The train had its maiden run from Bengaluru to Chennai on July 2, 1992
Nearly 50 people, including current and retired loco pilots and ‘railfans’, gathered at Platform 1 of the KSR Bengaluru City Junction on Saturday to celebrate the 25th year of Lalbagh Express.
Among those gathered was R. Subramani, the loco pilot for the train’s maiden run from Bengaluru to Chennai in July 2, 1992. The train was inaugurated on July 1 to travel from Chennai to Bangalore City Railway Station. “At that time, it was the fastest train between Bengaluru and Chennai. The only ‘Superfast train’ on the route, it instilled a special sense of pride not just in the rail division but in us too,” he said. The celebrations went on till the train left the platform, and continued on its journey as a key lifeline between the two State capitals.
Back then, Lalbagh chugged between the two cities stopping only at Katpadi. The electric loco covered the distance in 5 hours and 15 minutes. This is nearly the same time as the Shatabdi — the fastest train on the route. However, as time went by, more stops were added. Currently, it makes 11 stops before reaching Chennai. Consequently, the time taken has been increased by 30 minutes. With so many trains on the route, some with far superior amenities, does the Lalbagh Express still retain its importance?
The answer, at least from those gathered at the platform, seems to be resoundingly in the affirmative. “The Lalbagh Express is just 30 minutes slower than the non-stop Shatabdi, but is priced much lower. In some ways, it is the common man’s Shatabdi,” Arun Pandian, a railfan and one of the organisers of the celebration, said.
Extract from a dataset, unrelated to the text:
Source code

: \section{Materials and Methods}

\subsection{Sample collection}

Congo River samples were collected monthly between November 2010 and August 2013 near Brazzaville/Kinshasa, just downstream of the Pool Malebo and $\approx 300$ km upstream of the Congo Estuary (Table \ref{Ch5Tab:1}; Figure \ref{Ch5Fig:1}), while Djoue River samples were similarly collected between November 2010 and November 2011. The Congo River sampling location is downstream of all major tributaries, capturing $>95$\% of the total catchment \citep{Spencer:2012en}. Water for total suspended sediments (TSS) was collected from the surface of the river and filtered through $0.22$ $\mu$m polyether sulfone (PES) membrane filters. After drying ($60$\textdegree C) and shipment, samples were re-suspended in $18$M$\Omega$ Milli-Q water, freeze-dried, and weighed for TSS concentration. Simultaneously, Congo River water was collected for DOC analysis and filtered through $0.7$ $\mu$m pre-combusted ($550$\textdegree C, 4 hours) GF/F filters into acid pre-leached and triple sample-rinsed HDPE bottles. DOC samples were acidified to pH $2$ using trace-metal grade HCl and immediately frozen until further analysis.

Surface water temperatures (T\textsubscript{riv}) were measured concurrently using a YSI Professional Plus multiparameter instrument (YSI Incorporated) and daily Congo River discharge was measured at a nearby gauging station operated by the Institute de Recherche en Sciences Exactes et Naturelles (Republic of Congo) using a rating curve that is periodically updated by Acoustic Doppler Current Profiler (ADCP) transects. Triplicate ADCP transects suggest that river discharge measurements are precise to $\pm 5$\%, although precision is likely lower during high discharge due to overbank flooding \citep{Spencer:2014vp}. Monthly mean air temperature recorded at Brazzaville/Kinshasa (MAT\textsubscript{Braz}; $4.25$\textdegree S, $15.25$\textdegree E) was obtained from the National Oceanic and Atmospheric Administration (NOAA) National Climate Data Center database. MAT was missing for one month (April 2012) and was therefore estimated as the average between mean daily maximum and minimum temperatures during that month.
The Indian Railways Fan Club’s archive of members’ discussions a few days after the 1992 launch, is an indicator of the excitement that surrounded the new train then. A member praised the punctuality, ‘more comfortable’ seating than Brindavan Express, and even ‘the delicious food’ available on the ‘new train’.
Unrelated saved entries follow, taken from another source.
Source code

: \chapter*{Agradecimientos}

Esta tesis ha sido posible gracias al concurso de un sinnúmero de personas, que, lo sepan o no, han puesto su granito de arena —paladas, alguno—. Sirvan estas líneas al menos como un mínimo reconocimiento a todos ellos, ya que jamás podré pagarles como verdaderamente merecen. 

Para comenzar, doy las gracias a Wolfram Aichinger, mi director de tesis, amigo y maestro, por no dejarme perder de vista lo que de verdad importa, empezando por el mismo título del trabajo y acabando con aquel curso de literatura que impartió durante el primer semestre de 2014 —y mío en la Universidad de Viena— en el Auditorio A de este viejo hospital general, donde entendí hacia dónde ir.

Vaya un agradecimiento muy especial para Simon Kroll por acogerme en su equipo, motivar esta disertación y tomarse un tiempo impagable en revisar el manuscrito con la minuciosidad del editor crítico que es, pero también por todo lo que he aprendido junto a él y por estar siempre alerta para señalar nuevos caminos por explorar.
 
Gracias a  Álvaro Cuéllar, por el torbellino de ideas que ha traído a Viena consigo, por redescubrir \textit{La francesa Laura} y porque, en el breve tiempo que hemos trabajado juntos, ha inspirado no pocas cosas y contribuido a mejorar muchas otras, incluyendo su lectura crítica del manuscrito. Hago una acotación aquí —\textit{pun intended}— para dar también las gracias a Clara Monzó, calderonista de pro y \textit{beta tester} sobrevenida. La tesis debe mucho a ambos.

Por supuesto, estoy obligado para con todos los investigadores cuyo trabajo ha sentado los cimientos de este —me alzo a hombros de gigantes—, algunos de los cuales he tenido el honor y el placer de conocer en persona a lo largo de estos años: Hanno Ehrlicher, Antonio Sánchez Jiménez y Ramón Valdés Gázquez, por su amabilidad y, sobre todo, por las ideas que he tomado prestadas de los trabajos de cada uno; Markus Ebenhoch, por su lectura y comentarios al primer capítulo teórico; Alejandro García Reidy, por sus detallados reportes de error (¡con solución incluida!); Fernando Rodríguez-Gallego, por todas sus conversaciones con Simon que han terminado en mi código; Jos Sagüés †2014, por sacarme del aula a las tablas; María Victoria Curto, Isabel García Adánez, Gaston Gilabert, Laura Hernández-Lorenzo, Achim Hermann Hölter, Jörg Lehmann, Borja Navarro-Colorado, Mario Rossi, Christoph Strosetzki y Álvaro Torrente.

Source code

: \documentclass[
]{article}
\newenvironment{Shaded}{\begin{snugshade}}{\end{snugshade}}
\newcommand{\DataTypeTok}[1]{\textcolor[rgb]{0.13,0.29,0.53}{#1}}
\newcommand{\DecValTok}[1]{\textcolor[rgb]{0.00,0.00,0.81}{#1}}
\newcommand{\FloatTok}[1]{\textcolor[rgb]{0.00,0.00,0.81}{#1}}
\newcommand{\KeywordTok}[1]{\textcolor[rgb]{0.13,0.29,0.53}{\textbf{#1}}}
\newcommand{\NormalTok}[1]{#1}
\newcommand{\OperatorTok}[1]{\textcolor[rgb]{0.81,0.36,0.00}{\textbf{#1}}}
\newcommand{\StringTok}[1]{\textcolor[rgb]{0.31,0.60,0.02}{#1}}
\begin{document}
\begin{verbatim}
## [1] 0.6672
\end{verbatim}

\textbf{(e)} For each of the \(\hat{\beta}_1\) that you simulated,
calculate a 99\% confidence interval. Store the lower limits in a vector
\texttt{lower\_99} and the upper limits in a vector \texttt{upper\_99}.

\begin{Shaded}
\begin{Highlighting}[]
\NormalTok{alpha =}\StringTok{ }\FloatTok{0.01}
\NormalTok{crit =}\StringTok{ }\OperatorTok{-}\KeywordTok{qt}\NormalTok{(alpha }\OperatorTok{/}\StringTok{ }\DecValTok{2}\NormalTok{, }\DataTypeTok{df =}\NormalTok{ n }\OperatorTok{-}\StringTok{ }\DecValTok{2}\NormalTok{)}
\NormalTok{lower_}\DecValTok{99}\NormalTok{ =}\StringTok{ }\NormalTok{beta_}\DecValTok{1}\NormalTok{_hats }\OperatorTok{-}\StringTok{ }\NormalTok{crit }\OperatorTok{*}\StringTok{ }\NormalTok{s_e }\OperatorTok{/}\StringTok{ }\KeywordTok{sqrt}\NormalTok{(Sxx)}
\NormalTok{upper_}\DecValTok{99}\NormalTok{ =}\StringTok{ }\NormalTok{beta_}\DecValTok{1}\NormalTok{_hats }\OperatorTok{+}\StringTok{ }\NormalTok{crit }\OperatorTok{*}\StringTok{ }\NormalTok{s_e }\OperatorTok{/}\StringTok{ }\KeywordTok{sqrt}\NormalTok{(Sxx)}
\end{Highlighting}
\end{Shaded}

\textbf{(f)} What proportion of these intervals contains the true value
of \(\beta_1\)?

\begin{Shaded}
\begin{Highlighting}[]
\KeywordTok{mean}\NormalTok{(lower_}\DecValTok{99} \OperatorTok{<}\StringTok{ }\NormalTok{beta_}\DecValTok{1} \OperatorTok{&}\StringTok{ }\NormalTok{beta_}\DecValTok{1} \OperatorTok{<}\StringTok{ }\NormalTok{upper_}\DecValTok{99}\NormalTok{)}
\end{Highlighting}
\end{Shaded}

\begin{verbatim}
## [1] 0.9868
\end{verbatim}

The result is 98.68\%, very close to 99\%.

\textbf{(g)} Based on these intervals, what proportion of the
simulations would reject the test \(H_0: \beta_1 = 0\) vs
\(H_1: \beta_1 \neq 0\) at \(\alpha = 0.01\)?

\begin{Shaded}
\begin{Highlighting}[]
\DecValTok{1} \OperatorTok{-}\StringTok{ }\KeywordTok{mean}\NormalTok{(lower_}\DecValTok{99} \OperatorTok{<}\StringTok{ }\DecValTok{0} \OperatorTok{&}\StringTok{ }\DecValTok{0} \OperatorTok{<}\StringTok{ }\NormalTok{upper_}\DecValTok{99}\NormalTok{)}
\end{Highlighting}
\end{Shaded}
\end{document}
Reminiscing about the launch, loco pilots share a laugh discussing the role of Katpadi – the only halt on the original route of Lalbagh ‘Superfast’ Express. “The rumour was that a Union Minister’s daughter studied at Katpadi. And so, the train was timed to the college timings,” laughed Sunish C., a former Railways employee.
A passenger on the train in 1992 described the arrival time in Bengaluru as a ‘problem’ as the auto fare in the city (which would close down then by 9.30) as being more expensive than the train ride itself.